Remembering Jack Kerouac on his birthday

Jack Kerouac
Jack Kerouac

Today is the birthday of Jack Kerouac, Edward Albee and Carl Hiaasen, according to the Writer’s Almanac. Three writers born on the same day! Albee is, of course, best remembered for Who’s Afraid of Virginia Woolf? Which starred Richard Burton and Elizabeth Taylor. Hiaasen is a bestseller.

Kerouac  (March 12, 1922 – October 21, 1969) is something else – a Beat generation pioneer , a legend.

I just happened to dip into his most famous book, On the Road, and was instantly carried away by his descriptions of America. Here’s how it ends. The writing is so vivid and poetic.

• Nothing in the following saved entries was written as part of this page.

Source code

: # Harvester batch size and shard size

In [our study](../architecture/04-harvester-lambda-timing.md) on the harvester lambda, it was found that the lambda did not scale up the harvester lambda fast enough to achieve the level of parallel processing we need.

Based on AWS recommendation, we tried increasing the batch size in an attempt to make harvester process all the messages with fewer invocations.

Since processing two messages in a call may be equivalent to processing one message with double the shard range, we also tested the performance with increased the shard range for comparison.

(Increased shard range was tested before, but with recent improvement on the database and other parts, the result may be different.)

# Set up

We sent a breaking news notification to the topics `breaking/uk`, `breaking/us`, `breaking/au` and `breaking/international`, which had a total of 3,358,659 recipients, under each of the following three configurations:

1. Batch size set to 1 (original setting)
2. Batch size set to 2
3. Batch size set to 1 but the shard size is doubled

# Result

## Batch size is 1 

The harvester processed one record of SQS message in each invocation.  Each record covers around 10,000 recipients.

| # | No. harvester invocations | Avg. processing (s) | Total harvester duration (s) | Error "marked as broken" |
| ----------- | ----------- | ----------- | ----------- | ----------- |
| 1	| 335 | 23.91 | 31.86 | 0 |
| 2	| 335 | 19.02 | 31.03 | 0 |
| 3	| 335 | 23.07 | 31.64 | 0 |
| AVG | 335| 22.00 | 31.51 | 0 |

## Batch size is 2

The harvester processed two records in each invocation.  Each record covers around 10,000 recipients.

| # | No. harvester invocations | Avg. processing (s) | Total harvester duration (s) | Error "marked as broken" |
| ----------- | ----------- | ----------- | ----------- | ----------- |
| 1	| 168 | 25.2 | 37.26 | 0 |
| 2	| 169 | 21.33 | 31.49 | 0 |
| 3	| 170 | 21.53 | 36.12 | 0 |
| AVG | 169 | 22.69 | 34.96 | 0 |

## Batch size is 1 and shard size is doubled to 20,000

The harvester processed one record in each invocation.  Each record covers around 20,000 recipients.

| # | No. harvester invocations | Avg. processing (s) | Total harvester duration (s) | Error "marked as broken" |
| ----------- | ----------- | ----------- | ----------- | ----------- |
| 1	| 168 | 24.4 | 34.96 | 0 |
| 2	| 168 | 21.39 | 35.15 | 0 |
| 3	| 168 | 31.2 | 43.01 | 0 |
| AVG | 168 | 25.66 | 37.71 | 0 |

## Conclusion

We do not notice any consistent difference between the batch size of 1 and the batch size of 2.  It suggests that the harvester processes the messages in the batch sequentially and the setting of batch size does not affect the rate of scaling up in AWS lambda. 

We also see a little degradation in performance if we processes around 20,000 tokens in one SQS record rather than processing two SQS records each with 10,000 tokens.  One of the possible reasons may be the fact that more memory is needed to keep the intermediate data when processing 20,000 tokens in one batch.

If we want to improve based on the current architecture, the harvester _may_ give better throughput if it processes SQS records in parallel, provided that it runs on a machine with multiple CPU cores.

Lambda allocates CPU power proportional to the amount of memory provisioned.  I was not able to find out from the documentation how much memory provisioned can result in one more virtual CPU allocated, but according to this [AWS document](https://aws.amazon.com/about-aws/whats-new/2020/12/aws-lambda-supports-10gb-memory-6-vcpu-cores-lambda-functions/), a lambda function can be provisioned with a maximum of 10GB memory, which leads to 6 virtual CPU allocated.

So in America when the sun goes down and I sit on the old broken-down river pier watching the long, long skies over New Jersey and sense all that raw land that rolls in one unbelievable huge bulge over to the West Coast, and all that road going, all the people dreaming in the immensity of it, and in Iowa I know by now the children must be crying in the land where they let the children cry, and tonight the stars’ll be out, and don’t you know that God is Pooh Bear? the evening star must be drooping and shedding her sparkler dims on the prairie, which is just before the coming of complete night that blesses the earth, darkens all rivers, cups the peaks and folds the final shore in, and nobody, nobody knows what’s going to happen to anybody besides the forlorn rags of growing old, I think of Dean Moriarty, I even think of Old Dean Moriarty the father we never found, I think of Dean Moriarty.